Food and Wine Tasting Masterclass in Chartres

Published by Thursday, June 15, 2017 Permalink 0

Exploring the Food and Wine of the Beauce and the Loire Valley

Award-winning wine writer, James Flewellen, and Cordon Bleu-educated cook and food journalist, Jonell Galloway, present wine and food tasting masterclasses in the historic French city of Chartres. Comprising dedicated wine tastings, sumptuous meals made from local ingredients paired with regional Loire Valley wines and a unique, “sense-awakening” taste experience, our food and wine holiday courses will help unlock your taste buds and introduce the richness of aromas, flavors and textures present in food and wine.
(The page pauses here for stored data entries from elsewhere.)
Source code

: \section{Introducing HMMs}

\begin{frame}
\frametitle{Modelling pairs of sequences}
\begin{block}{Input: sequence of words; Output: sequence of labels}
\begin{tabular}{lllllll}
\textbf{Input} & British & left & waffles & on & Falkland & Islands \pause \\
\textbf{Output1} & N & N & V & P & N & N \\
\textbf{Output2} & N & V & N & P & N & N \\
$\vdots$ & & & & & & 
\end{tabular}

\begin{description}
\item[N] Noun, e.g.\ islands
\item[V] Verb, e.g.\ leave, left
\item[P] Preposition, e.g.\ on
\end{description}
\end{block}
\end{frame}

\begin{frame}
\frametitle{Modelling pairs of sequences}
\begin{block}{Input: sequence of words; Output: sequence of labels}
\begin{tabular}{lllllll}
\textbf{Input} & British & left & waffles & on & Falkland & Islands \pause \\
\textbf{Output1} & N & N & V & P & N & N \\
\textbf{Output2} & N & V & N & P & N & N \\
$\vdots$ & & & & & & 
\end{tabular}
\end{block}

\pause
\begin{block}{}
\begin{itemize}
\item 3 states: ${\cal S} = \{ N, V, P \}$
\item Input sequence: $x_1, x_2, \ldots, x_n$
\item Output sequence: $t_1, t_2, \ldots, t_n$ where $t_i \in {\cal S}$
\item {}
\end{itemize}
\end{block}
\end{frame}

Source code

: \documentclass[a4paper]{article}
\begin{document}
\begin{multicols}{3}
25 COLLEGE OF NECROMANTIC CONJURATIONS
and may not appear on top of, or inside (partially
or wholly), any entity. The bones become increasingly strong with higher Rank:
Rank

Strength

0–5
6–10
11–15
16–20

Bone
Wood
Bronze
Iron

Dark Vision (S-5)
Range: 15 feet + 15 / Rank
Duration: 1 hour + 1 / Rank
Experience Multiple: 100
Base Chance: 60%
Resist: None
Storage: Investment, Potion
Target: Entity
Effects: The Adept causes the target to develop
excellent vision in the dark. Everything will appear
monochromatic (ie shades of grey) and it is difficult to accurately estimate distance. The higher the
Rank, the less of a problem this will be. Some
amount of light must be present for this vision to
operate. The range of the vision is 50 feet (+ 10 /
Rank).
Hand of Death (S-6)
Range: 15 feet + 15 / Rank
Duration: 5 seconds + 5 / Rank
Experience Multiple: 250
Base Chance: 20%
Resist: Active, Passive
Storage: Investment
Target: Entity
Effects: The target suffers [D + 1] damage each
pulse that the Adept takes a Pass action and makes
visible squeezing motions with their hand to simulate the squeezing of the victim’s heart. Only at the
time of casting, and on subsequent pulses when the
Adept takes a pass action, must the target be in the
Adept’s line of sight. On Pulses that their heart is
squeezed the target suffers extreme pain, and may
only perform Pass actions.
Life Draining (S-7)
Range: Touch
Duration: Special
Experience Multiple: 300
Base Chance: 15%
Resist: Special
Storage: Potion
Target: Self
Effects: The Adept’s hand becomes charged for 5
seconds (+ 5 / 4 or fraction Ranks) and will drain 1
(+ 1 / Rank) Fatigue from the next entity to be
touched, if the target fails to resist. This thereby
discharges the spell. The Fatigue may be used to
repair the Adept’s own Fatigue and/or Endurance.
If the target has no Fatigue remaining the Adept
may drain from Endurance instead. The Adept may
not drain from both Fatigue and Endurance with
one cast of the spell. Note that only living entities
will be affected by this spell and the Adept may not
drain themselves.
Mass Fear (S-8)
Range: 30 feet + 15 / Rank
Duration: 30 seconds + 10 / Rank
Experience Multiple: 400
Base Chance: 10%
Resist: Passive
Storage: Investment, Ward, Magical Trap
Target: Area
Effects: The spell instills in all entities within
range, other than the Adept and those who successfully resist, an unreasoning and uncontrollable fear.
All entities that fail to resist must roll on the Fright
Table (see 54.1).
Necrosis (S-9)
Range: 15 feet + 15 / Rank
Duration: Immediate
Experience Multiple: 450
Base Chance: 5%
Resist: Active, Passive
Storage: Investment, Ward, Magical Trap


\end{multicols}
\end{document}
  • Courses conducted in English
  • All lunches, dinners, and wine included
  • We use only the highest quality, locally-sourced produce and ingredients
  • Over 10 hours of professional food and wine tasting instruction
  • Taste over 20 (4-day course) different wines from the Loire Valley
  • Learn the art of food and wine pairing
  • Dine and learn in a 1,000-year-old converted chapel
  • Socialize with like-minded wine- and food-lovers
  • Experience the atmosphere of the Chartres Festival of Lights in a UNESCO World Heritage site
  • Guided city tour & collection from the station included

Click here for more details.

Dates for our 2017 masterclass are now confirmed:

  • Our signature 4-day Taste Unlocked masterclass costs €695pp and runs from 14–17 September, coinciding with the world-famous Chartres Fête de la Lumière.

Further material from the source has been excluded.